Revisiting Transformers with Insights from Image Filtering and Boosting
Laziz U. Abdullaev, Maksim Tkachenko, Tan M. Nguyen
TL;DR
The paper develops a unifying image-processing framework that interprets Transformer self-attention as an image-filtering operation, connecting attention to bilateral filtering and nonlocal means, and shows how positional encoding and residual connections can be understood within this lens. It introduces Bilateral Self-Attention and a boosting residual scheme, and provides theoretical results on long-range stability and robustness, along with empirical gains across language and vision tasks. The framework explains why certain positional encodings help long-range modeling and argues for a more robust information flow through boosting-based residuals. Empirically, Bilateral Attention with boosting improves performance and adversarial robustness on WikiText-103, LRA benchmarks, ImageNet-1k, and ADE20k, while offering interpretable attention patterns.

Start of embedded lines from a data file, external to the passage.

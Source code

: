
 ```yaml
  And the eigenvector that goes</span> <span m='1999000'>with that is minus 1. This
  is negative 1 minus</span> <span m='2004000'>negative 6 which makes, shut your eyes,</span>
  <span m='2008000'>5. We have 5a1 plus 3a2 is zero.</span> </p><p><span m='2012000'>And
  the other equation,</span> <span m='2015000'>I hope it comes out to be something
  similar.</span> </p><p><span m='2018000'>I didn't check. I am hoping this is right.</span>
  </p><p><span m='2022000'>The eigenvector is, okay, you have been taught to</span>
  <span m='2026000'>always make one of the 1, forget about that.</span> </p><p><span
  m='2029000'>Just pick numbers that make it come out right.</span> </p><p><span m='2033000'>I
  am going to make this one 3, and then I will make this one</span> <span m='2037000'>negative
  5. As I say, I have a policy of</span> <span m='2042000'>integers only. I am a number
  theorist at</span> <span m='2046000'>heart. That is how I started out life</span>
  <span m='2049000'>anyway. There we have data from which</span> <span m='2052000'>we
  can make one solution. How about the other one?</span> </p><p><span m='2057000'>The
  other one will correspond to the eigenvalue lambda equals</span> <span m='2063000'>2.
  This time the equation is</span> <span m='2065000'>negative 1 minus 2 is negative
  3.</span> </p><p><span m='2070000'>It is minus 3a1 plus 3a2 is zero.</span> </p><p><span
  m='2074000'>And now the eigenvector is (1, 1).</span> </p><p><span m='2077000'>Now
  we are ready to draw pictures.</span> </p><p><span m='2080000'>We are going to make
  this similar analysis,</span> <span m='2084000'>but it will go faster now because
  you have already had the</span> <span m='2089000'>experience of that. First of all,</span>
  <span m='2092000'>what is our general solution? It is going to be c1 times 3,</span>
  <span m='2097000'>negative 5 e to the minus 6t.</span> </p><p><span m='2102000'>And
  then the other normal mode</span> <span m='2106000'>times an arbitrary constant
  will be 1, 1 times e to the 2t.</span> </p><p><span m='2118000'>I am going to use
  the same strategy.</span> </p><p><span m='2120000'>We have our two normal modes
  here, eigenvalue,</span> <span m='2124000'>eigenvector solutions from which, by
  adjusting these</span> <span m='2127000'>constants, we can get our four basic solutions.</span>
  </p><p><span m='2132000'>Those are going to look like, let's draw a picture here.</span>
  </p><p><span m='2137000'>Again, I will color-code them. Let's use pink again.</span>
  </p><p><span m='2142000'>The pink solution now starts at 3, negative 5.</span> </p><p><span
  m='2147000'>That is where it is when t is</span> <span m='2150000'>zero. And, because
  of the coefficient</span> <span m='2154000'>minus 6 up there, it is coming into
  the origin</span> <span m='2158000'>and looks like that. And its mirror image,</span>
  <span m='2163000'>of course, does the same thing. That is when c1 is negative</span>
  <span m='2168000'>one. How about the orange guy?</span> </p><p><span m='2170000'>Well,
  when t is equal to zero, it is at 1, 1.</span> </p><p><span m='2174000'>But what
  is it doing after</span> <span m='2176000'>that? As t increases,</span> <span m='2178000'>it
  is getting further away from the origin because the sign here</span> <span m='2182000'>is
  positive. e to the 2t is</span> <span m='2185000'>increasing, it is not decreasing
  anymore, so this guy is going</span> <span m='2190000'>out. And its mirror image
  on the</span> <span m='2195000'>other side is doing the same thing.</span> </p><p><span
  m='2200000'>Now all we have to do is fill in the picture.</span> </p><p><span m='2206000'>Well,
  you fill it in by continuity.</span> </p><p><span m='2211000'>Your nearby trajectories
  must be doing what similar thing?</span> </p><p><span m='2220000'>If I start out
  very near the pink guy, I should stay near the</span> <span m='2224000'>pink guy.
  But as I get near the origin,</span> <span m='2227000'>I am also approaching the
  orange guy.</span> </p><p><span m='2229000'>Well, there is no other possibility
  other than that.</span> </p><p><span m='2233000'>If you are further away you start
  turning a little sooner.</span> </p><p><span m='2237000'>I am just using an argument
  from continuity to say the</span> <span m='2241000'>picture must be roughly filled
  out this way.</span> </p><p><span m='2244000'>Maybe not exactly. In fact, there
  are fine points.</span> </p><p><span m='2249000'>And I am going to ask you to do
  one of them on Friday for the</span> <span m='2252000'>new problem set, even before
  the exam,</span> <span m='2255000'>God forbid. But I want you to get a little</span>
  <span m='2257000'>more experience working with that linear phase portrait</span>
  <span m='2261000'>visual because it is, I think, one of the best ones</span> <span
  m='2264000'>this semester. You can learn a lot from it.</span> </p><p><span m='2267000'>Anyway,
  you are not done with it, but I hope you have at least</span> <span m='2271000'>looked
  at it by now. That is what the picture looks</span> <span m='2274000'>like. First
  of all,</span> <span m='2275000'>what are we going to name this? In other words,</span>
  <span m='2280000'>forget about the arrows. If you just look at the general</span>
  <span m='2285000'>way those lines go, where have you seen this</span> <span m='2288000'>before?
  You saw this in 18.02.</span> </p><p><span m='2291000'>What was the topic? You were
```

The work suggests a principled, interpretable direction for Transformer design, bridging classical image-processing techniques with modern sequence and vision models.
Abstract
The self-attention mechanism, a cornerstone of Transformer-based state-of-the-art deep learning architectures, is largely heuristic-driven and fundamentally challenging to interpret. Establishing a robust theoretical foundation to explain its remarkable success and limitations has therefore become an increasingly prominent focus in recent research. Some notable directions have explored understanding self-attention through the lens of image denoising and nonparametric regression. While promising, existing frameworks still lack a deeper mechanistic interpretation of various architectural components that enhance self-attention, both in its original formulation and subsequent variants. In this work, we aim to advance this understanding by developing a unifying image processing framework, capable of explaining not only the self-attention computation itself but also the role of components such as positional encoding and residual connections, including numerous later variants. We also pinpoint potential distinctions between the two concepts building upon our framework, and make effort to close this gap. We introduce two independent architectural modifications within transformers. While our primary objective is interpretability, we empirically observe that image processing-inspired modifications can also lead to notably improved accuracy and robustness against data contamination and adversaries across language and vision tasks as well as better long sequence understanding.